[Records from a data collection]
____________

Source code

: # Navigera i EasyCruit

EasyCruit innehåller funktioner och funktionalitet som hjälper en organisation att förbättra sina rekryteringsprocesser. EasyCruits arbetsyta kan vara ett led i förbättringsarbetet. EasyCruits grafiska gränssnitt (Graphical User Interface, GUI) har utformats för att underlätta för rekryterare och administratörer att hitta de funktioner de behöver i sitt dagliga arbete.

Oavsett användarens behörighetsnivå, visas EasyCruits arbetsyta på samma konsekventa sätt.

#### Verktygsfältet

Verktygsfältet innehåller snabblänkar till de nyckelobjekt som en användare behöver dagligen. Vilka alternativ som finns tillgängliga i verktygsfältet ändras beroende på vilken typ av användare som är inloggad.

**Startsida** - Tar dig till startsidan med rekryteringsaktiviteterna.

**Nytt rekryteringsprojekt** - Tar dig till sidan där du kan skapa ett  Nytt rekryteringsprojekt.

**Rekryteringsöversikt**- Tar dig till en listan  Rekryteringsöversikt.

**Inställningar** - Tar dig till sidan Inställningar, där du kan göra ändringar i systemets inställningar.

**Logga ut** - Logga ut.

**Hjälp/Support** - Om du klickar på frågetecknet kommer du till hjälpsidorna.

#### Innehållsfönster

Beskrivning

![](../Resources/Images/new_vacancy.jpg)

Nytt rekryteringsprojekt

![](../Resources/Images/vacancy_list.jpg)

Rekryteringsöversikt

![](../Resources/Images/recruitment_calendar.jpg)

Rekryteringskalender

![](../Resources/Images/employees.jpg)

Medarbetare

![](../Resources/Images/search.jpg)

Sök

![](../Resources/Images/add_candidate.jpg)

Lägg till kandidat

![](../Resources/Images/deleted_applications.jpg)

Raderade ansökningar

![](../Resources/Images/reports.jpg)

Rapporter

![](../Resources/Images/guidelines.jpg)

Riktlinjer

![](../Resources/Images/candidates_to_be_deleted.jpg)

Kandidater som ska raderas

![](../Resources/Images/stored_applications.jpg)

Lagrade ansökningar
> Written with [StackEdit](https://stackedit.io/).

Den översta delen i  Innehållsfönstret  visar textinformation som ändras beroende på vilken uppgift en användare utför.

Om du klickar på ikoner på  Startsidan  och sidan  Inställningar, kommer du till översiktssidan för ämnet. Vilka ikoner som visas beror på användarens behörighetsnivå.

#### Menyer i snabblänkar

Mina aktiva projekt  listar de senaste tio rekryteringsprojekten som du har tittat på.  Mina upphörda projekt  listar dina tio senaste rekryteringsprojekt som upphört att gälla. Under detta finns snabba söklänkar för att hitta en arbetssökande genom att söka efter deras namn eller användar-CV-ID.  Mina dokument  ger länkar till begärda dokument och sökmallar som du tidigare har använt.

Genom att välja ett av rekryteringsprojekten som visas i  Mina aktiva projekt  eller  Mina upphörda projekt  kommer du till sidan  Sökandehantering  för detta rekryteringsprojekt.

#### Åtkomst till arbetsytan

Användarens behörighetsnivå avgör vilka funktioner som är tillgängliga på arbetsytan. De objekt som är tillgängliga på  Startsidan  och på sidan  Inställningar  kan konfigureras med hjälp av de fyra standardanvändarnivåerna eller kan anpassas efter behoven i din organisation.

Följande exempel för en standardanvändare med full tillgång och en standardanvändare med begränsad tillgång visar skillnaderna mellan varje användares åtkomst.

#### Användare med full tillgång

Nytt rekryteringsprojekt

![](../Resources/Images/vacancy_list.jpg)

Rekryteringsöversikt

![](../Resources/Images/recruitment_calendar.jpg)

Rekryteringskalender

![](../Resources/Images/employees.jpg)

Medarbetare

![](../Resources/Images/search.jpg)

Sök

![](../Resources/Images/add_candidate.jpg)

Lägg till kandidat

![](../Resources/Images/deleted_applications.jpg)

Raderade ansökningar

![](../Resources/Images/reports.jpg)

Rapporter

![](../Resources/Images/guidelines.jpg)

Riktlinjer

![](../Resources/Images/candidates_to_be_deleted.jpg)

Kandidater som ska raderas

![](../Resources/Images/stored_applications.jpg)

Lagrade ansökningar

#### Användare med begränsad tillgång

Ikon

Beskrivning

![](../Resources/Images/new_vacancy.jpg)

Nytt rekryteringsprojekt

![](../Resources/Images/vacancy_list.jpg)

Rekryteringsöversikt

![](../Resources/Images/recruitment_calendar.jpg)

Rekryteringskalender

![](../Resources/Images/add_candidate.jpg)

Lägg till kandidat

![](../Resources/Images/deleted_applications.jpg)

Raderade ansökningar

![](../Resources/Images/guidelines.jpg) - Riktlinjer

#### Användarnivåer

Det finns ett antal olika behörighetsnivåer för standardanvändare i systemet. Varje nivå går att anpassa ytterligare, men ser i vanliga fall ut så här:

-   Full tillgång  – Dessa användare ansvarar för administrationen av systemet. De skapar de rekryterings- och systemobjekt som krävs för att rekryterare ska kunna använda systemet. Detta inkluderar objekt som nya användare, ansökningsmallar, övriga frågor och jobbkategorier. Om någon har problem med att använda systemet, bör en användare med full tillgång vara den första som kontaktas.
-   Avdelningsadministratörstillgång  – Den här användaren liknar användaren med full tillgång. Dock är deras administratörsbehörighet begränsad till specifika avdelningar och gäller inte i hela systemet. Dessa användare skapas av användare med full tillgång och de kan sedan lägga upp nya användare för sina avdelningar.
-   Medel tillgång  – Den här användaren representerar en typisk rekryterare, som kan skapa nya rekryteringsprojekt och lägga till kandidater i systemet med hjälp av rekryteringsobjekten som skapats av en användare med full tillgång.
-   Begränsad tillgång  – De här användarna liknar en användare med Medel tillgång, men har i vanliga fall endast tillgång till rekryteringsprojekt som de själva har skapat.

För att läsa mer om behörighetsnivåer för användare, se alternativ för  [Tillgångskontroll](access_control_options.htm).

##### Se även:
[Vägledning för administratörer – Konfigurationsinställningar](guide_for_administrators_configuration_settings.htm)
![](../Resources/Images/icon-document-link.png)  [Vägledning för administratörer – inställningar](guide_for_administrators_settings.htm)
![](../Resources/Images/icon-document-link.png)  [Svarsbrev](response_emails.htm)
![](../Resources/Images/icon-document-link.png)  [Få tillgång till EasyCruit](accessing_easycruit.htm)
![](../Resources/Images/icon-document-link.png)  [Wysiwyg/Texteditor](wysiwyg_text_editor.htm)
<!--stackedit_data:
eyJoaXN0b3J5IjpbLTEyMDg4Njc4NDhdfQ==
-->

____________

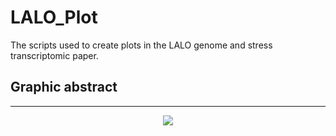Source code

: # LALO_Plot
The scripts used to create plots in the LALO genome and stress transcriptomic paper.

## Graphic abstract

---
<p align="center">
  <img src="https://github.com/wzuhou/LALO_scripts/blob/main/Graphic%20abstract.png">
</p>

____________

#### What you need to do:
Return only the number of lines in the entries that contain the string "beroende".

#### Answer box:
2